Fukushima, un an après
Le colloque du CNRS faisait le bilan d’un an de recherches menées en toute indépendance par des chercheurs en sciences humaines. Un bilan, qui un an et demi après la catastrophe, reste lourd : la contamination des sols, étendue bien au-delà du site de l’accident, a conduit à l’exil des centaines de milliers de personnes ; les installations endommagées de la centrale, dont une piscine de refroidissement emplie de barres de combustible, restent à sécuriser, le risque de catastrophe nucléaire étant toujours élevé pour peu que survienne un nouveau séisme d’envergure, comme celui du 7 décembre dernier, par exemple, au Nord-Est du Japon qui a atteint 7.4 degrés sur l’échelle de Richter ; les denrées alimentaires sont pour une bonne part contaminées ; et le pays a subi une crise politique majeure, le gouvernement s’avérant incapable de gérer pleinement les suites de la catastrophe. Vivre dans le Japon de l’après-Fukushima s’avère, pour les populations des territoires contaminés, être toujours quelque peu chaotique…


Une société chamboulée
Déjà à l’ automne 2012, le projet DEVAST qui rassemble des chercheurs japonais et français autour de l’étude de l’évolution de la perception du risque dans la démocratie rendait son premier bilan : à l’occasion d’une réunion informelle avec la presse le 17 septembre, les chercheurs japonais du projet ont souligné la difficulté des autorités à faire face à la désorganisation de la société qui a suivi la catastrophe. En effet, quelques 340 000 personnes (sur les 128 millions d’habitants du pays) ont quitté leur logement pour cause de contamination radioactive. Certains sur ordre du gouvernement, d’autres (40% d’entre eux), de leur propre initiative au fur et à mesure que les informations sur les radiations arrivaient (en particulier grâce aux initiatives citoyennes de Crowd sourcing répercutant sur internet les mesures réalisées selon un quadrillage GPS très précis…)
Ces mouvements de population n’ont pas été sans traumatisme, les gens ayant été obligés du jour au lendemain de quitter maison et travail pour occuper des logements provisoires, aménagés à la hâte par une politique de logement complètement chaotique. Chômage, suicide, dépression et exclusion (les gens de la zone interdite autour de Fukushima sont par exemple interdits de bains publics) font désormais partie de leur quotidien. Et le nombre de divorces a augmenté.
En mars 2012, des indemnisations ont enfin été décidées par le gouvernement pour les populations évacuées, fonction du taux d’irradiation de leur zone de provenance (voir encadré 1) . Elles n’ont pour beaucoup d’entre elles pas encore été versées. « Quant aux personnes qui sont parties de leur plein gré, elles ne perçoivent, elles, aucune indemnité. » résume l’un des responsables du projet DEVAST, le Pr. Noiyuki Ueda, anthropologue à l’Institut de Technologie de Tokyo. Pourtant les zones d’où elles proviennent sont parfois fortement exposées à la radioactivité ! Comme celles de la ville de Fukushima, pourtant située à 70km de la centrale…

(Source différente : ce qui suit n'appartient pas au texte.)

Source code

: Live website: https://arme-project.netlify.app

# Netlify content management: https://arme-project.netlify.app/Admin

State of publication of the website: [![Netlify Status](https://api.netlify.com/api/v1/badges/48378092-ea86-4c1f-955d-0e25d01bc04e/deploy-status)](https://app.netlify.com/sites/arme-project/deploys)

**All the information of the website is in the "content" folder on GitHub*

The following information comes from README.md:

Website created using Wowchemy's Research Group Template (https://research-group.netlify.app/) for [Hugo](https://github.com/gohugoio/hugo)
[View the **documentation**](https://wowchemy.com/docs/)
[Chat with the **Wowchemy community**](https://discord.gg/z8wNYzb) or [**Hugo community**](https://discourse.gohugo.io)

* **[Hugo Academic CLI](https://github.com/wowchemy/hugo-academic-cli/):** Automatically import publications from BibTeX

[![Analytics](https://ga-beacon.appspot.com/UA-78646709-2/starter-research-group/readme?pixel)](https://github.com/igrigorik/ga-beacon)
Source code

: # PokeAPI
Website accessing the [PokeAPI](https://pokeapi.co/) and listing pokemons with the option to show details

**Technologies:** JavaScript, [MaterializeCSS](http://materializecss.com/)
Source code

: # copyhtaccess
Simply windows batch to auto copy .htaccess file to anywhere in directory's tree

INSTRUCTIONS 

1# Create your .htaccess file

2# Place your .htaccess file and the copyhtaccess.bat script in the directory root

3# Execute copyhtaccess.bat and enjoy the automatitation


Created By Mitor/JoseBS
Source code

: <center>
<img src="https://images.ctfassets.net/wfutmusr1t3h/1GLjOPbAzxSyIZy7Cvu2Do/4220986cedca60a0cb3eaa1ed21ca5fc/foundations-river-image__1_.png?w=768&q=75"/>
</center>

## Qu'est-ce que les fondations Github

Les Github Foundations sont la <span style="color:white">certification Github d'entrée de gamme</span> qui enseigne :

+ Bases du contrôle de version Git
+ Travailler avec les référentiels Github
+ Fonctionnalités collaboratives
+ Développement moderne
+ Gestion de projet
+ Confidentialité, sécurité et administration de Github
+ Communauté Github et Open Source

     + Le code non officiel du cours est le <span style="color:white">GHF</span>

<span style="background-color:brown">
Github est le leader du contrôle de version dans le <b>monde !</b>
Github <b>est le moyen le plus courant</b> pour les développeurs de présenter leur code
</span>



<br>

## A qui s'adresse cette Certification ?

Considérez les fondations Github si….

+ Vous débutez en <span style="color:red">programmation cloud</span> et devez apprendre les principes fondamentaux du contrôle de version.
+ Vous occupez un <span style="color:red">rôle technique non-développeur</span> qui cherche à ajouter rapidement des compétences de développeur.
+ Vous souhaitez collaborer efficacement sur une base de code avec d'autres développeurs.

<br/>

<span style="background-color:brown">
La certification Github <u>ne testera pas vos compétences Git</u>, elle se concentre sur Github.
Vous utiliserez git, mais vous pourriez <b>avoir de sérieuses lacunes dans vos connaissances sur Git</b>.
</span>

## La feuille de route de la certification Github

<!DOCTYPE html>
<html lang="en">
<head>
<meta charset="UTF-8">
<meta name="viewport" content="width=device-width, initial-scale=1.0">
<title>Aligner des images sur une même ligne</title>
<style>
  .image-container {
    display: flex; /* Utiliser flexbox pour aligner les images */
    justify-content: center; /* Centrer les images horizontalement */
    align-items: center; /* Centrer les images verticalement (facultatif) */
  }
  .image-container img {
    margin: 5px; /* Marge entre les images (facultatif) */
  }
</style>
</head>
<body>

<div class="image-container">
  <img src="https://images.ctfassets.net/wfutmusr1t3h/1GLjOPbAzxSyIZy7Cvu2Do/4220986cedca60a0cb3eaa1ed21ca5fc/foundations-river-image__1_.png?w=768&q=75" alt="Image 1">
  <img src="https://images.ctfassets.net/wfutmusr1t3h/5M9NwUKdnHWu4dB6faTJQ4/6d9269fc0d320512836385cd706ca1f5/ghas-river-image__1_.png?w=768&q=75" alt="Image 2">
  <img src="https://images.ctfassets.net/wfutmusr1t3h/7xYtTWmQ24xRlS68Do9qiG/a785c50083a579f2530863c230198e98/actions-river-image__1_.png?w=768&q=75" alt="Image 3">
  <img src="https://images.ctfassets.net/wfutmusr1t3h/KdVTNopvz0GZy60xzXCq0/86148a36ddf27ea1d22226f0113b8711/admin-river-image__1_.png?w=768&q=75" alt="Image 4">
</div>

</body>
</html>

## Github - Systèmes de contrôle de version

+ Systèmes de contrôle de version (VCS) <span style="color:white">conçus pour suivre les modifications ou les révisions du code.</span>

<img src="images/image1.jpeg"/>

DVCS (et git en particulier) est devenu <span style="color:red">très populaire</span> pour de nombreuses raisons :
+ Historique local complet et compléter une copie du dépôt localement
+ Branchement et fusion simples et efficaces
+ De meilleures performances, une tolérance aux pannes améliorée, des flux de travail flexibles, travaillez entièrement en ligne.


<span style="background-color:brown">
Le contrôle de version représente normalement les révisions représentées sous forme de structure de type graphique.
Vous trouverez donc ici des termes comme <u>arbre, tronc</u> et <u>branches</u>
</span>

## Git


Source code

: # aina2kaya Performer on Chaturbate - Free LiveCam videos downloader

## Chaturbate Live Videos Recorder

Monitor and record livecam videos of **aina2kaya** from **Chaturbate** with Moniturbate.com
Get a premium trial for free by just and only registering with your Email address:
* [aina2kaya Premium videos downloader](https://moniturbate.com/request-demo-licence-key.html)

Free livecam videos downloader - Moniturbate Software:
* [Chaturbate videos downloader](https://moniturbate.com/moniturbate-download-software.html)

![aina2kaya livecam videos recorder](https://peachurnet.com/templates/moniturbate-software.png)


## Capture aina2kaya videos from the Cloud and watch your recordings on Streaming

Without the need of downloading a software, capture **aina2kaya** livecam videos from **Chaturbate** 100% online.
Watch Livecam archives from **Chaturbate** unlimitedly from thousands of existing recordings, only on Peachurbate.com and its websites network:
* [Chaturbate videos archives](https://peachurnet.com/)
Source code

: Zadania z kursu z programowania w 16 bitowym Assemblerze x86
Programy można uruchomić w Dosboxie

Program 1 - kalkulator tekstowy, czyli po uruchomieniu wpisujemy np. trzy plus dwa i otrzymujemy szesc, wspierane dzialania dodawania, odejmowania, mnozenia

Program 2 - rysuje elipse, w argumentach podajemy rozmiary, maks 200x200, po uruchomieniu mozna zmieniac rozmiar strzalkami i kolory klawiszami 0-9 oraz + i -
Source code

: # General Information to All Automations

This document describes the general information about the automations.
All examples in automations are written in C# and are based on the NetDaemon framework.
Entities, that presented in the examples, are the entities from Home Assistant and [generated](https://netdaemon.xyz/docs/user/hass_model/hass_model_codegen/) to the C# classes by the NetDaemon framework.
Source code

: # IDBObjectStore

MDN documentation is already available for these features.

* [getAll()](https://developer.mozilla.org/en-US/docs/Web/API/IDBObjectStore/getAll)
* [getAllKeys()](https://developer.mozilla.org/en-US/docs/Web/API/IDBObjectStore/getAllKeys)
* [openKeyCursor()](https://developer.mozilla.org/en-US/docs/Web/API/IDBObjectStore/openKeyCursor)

Comment le gouvernement gère-t-il les populations concernées ? Thierry Ribault, chercheur au CNRS, à Fukushima


Des chiffres et des mesures
« La gestion de la catastrophe de Fukushima par les autorités est une réussite extraordinaire », note amèrement Thierry Ribault, chercheur CNRS en économie en poste à la Maison franco-japonaise au Japon et responsable d’un projet de recherche au sein du programme NEEDS. Elle a permis de ne pas faire bouger la masse de gens qu’il aurait été nécessaire de déplacer ! La contamination a voyagé avec le vent, s’éloignant de la centrale pour atteindre des zones à densité de population élevée. Comme le rappelle le chercheur, « Le panache de Cesium 134 et 137 émis lors de l’accident a arrosé très loin.  Ainsi, à Fukushima, des mesures indépendantes menées par la CRMS montrent une irradiation 3 à 4 fois supérieure à celle que l’on relève près de la centrale, à 70km de là ! ». Mais pourquoi ces chiffres ne sont-ils pas pris en compte par les autorités ? C’est que la densité de population est beaucoup plus élevée en ville qu’en zone agricole, donc beaucoup plus difficile à déplacer !

Quelle est la situation de la ville Fukushima ? Thierry Ribault est chercheur en économie au CNRS, en poste à la Maison franco-japonaise à Tokyo.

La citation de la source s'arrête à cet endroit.